İsrail ve Filistin çatışmasına da değinen Karins, son günlerde yaşananların çok rahatsız edici bir durum olduğunu dile getirdi.
Karins, şöyle devam etti:
"Bu konuda üç ana nokta var. Birincisi İsrail'e tam destek. İsrail egemen bir devlettir ve kendini savunma hakkına sahiptir, hatta kendini savunma yükümlülüğü vardır. İkincisi, İsrail'e yönelik acımasız saldırı gerçekleştiren Hamas'ın tamamen kınanması. Tüm rehinelerin derhal serbest bırakılması gerekiyor. Üçüncüsü İsrailli dostlarımıza Hamas'ın Gazze'den kökünü kazımaya çalışırken insani durumu da göz önünde bulundurmaları gerektiği mesajını vermek istiyorum. Yani Hamas'ın peşinden gidin, evet ama insani durumu da göz önünde bulundurun. Tüm Filistinliler Hamas'a yakın değil. Tüm Filistinliler terörist değil ama bu terörizmle mücadele ihtiyacını azaltmıyor."

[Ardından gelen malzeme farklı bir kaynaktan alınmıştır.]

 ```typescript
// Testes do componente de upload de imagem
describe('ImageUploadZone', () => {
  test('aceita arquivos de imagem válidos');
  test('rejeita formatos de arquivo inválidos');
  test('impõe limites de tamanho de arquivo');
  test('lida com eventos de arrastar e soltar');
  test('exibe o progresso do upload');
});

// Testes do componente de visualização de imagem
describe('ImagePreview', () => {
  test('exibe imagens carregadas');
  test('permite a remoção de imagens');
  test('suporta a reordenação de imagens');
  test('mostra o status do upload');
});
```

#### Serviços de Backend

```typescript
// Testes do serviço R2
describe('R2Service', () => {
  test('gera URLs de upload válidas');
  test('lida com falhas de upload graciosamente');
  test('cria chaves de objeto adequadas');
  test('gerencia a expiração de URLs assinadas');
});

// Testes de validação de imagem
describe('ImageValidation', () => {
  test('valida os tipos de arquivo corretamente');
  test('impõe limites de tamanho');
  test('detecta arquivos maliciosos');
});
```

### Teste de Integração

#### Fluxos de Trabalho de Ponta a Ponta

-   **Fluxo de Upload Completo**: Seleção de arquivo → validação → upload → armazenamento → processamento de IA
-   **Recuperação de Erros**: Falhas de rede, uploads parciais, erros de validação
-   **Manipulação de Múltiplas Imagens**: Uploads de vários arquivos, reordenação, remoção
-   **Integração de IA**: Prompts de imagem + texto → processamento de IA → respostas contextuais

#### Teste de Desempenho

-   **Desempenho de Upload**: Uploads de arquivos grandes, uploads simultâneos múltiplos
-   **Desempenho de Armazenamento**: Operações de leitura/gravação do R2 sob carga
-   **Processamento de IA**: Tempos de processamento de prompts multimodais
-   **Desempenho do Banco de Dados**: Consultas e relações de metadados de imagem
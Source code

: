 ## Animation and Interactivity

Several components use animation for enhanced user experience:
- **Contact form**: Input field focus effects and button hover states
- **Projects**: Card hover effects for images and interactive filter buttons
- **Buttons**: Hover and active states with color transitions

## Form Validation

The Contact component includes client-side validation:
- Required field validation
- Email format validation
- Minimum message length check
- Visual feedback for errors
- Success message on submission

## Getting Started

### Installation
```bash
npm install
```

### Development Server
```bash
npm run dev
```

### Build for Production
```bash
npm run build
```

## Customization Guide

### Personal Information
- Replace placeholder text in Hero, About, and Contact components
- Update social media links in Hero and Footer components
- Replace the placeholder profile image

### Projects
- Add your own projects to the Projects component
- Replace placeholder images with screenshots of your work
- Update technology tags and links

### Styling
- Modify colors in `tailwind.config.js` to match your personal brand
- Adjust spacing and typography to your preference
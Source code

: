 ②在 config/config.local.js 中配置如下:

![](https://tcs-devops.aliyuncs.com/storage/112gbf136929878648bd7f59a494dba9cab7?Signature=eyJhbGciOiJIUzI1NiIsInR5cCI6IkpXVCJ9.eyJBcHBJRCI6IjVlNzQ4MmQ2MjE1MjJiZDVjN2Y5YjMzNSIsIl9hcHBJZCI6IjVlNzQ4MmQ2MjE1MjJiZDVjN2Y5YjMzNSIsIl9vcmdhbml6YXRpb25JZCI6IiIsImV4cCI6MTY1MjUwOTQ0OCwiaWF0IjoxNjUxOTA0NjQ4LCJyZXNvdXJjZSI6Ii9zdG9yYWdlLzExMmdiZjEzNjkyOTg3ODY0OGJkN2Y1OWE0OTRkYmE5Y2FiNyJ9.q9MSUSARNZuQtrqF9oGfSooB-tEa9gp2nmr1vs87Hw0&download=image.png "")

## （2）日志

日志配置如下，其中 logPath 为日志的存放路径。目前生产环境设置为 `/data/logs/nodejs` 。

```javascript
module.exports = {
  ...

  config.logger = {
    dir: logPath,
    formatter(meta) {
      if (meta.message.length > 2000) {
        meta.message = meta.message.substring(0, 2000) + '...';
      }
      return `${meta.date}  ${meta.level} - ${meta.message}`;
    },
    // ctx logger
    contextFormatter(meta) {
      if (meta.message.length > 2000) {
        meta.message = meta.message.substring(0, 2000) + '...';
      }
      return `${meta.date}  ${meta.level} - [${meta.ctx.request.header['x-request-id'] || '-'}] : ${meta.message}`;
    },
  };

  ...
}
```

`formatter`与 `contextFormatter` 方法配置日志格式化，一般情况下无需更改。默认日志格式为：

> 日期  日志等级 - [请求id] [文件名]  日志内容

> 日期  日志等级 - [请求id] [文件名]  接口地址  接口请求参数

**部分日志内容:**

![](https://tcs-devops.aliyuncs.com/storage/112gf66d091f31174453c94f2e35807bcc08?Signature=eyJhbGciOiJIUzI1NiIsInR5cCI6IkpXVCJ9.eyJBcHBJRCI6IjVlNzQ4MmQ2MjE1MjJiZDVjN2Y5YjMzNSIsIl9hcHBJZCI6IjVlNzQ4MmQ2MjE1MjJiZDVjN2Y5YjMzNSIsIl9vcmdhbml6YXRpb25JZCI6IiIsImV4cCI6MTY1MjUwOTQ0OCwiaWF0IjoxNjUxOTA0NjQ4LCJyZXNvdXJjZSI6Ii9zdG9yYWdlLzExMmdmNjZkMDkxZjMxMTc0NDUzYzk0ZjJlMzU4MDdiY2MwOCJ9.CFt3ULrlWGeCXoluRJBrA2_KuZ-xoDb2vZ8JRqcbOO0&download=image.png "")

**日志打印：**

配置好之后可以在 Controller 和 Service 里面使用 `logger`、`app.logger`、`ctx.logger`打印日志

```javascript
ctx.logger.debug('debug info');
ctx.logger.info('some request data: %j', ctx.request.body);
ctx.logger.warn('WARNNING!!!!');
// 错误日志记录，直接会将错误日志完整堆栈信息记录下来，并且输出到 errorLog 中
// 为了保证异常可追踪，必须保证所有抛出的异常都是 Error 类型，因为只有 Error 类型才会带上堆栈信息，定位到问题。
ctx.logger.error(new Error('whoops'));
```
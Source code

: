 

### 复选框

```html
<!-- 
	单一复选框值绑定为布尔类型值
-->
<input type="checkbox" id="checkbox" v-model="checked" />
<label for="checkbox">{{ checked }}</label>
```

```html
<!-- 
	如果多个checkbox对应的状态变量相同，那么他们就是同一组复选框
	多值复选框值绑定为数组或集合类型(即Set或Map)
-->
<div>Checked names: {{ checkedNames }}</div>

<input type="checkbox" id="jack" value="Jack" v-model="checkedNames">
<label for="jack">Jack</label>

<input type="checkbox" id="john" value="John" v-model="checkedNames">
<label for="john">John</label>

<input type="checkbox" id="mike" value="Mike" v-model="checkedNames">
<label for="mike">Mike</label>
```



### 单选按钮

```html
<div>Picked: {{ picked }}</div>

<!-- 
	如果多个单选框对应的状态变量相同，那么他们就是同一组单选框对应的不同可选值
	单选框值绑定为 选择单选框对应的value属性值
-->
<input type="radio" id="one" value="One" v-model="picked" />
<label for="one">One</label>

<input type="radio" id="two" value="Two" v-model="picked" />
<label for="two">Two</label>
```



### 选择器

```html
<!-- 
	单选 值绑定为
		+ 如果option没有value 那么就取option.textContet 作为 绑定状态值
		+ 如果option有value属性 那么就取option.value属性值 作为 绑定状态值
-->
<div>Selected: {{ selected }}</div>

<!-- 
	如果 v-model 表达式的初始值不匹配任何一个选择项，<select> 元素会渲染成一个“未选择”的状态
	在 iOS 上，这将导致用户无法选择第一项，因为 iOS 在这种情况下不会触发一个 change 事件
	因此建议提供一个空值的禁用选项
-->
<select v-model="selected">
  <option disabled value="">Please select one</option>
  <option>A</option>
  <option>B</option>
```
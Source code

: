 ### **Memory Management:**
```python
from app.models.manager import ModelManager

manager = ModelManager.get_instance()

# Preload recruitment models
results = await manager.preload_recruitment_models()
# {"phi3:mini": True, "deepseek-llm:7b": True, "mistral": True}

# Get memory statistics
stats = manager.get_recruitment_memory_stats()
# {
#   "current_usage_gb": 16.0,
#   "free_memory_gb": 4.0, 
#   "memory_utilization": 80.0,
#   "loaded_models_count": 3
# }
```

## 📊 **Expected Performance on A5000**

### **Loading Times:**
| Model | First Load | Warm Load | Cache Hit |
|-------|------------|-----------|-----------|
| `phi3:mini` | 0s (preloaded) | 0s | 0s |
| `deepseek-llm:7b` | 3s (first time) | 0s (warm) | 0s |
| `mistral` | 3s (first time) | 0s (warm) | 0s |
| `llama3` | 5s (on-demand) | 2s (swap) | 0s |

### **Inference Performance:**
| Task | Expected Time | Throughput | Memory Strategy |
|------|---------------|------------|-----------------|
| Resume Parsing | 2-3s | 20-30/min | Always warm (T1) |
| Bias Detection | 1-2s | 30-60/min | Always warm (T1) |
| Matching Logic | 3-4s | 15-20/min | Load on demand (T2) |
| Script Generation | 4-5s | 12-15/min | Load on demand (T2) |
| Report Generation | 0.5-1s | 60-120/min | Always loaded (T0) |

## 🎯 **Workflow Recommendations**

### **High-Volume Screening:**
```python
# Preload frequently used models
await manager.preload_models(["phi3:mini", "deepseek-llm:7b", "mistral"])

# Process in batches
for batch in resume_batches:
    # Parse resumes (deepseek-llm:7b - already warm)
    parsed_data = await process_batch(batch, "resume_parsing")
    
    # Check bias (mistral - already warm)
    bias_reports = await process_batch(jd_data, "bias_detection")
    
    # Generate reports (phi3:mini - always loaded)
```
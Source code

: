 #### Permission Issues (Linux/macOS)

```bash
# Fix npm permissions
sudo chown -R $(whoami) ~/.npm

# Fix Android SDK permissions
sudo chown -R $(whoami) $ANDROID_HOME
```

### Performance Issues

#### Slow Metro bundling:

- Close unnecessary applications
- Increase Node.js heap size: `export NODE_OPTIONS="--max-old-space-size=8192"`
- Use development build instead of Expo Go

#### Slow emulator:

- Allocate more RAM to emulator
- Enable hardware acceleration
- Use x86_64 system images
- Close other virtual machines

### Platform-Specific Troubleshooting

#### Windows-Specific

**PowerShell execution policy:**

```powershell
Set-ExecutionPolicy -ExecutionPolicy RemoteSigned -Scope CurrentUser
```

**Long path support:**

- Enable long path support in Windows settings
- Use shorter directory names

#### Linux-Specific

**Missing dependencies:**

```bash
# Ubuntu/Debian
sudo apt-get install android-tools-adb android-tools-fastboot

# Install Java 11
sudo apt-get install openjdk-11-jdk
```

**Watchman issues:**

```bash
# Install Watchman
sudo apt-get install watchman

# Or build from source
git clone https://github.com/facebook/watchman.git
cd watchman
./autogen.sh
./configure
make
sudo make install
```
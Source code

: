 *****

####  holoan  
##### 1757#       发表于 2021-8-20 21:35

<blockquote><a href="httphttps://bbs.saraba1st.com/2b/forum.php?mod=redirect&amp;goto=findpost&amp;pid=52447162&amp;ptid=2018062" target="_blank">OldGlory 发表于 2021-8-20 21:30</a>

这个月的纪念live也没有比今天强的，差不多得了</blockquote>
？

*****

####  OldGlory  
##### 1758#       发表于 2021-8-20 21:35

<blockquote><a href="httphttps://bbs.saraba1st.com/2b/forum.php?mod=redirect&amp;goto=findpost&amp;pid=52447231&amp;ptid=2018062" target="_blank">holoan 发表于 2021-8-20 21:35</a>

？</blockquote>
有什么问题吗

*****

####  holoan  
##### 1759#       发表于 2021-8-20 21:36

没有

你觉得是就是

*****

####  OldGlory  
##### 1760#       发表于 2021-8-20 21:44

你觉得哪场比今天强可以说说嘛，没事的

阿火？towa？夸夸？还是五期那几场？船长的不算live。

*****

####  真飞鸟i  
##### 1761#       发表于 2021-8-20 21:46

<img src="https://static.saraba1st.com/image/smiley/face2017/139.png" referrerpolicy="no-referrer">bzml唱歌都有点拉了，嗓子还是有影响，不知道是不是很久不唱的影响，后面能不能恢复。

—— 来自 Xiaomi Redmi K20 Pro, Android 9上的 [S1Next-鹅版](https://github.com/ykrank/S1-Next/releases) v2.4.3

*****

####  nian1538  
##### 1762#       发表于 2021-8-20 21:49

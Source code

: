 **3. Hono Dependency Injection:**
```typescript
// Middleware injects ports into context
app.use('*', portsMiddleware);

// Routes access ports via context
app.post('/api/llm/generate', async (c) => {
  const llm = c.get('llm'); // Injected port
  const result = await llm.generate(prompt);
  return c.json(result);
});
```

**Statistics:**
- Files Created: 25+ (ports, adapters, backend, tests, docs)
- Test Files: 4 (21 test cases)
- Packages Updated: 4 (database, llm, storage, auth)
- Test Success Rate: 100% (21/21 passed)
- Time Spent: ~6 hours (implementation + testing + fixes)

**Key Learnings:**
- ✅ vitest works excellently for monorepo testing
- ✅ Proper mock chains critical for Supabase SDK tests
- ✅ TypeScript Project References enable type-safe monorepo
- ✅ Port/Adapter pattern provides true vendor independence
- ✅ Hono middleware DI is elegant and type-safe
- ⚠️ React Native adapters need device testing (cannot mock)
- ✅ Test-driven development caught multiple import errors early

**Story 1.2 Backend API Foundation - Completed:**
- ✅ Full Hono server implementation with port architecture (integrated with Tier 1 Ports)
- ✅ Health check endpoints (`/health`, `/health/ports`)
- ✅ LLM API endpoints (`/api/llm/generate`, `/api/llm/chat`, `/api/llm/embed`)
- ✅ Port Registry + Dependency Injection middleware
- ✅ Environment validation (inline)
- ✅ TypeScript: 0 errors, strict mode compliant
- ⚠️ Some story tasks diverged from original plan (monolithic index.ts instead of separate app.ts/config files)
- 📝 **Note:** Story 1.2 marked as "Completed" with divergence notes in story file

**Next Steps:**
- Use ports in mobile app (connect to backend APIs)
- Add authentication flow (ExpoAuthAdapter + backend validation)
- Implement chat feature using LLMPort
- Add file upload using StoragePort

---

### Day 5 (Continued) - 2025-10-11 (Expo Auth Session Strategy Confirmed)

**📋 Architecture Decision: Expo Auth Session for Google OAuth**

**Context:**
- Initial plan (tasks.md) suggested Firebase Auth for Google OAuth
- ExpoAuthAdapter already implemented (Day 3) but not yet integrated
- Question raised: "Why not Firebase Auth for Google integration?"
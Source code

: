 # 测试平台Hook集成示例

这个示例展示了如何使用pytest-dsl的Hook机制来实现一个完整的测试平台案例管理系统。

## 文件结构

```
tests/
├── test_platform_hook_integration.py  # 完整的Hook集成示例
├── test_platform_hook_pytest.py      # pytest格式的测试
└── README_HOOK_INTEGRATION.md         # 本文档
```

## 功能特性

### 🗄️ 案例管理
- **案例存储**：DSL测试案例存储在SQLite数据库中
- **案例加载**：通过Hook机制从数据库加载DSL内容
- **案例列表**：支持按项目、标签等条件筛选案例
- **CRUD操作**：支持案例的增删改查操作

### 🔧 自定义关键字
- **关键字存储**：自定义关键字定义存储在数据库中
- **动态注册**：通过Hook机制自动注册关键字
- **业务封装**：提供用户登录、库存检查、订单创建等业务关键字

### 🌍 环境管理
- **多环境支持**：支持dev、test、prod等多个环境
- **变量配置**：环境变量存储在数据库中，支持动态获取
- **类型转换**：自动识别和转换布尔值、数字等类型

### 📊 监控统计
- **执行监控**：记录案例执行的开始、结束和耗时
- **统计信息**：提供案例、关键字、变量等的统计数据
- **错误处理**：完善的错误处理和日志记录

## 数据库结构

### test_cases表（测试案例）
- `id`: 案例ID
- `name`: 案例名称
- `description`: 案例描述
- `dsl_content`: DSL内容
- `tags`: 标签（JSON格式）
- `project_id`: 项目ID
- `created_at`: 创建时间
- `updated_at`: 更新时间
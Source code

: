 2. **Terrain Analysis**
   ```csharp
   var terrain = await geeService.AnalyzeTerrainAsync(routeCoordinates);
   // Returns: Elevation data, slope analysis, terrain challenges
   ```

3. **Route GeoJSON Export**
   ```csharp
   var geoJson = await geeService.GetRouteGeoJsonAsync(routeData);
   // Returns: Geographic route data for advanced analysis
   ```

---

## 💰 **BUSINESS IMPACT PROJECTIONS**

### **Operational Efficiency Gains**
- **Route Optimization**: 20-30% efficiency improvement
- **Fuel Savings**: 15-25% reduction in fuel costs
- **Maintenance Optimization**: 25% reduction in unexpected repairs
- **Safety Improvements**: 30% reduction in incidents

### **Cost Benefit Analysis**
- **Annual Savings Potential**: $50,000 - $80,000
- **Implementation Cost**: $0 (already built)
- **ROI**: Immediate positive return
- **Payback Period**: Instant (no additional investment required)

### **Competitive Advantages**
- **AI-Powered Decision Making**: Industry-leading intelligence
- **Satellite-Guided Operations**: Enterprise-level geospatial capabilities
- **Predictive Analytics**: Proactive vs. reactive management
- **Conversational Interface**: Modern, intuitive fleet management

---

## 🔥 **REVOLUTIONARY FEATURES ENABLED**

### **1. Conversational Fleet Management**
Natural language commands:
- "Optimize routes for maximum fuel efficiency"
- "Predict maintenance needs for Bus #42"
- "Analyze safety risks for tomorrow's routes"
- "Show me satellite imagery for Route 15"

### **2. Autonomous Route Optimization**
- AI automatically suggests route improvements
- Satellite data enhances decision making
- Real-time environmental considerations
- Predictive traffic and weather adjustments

Karins, Avrupa'nın açık şekilde İsrail'i desteklediğinin altını çizerek, "Avrupa'nın İsrail'i desteklediğini ve Filistinli sivillerin yaşamları ve refahları konusunda endişe duyduğunu söylemek bir çelişki değildir çünkü Filistinlilerin hepsi Hamas değildir." ifadesini kullandı.
Orta Doğu'da İsrail ve Filistin arasında çok zor bir durumun yaşandığına dikkati çeken Karins, "Durumu yatıştırmak için Avrupa olarak iki devletli çözüme doğru ilerlememiz gerektiğine inanıyorum. Nihayetinde iki ülkenin yan yana, herkesin kendi egemen devletinde yaşaması kalıcı ve güvence altına alınmış bir barışa sahip olmanın tek yolu budur." değerlendirmesinde bulundu.
İsrail-Filistin çatışmasıHamas'ın silahlı kanadı İzzeddin el-Kassam Tugayları, 7 Ekim sabahı İsrail'e "Aksa Tufanı" adıyla kapsamlı saldırı başlatmıştı.
Gazze'den İsrail yönüne binlerce roket atılırken Filistinli silahlı gruplar Gazze-İsrail sınırındaki Beyt Hanun-Erez Sınır Kapısı'na baskın düzenleyerek burayı ele geçirmişti.
Silahlı gruplar daha sonra buradan İsrail içindeki yerleşim yerlerine girmiş, İsrail ordusu da onlarca savaş uçağıyla Gazze Şeridi'ne saldırı başlatmıştı.
Gazze'den düzenlenen saldırılarda 306'sı asker 1400 İsraillinin öldüğü, 5 bin 132 İsraillinin yaralandığı aktarılmıştı.
Gazze'deki Filistin Sağlık Bakanlığı, İsrail'in Gazze'ye saldırılarında 1873'ü çocuk, 1023'ü kadın olmak üzere 4 bin 700 kişinin öldüğünü, 14 bin 245 kişinin yaralandığını duyurmuştu.
İşgal altındaki Batı Şeria'da da İsrail güçlerinin ve Yahudi yerleşimcilerin saldırılarında 90 Filistinlinin öldüğü belirtilmişti.
İsrail'in Gazze'ye saldırılarında 18 gazeteci yaşamını yitirmişti.
İsrail-Lübnan sınırında 8 Ekim'den bu yana İsrail ordusu ile Hizbullah arasında yaşanan çatışmalarda ise 24 Hizbullah üyesi ile biri gazeteci 4 sivil hayatını kaybetmişti.
Lübnan tarafından düzenlenen saldırılarda da 3 İsrail askeri ve bir İsrailli sivil yaşamını yitirmişti.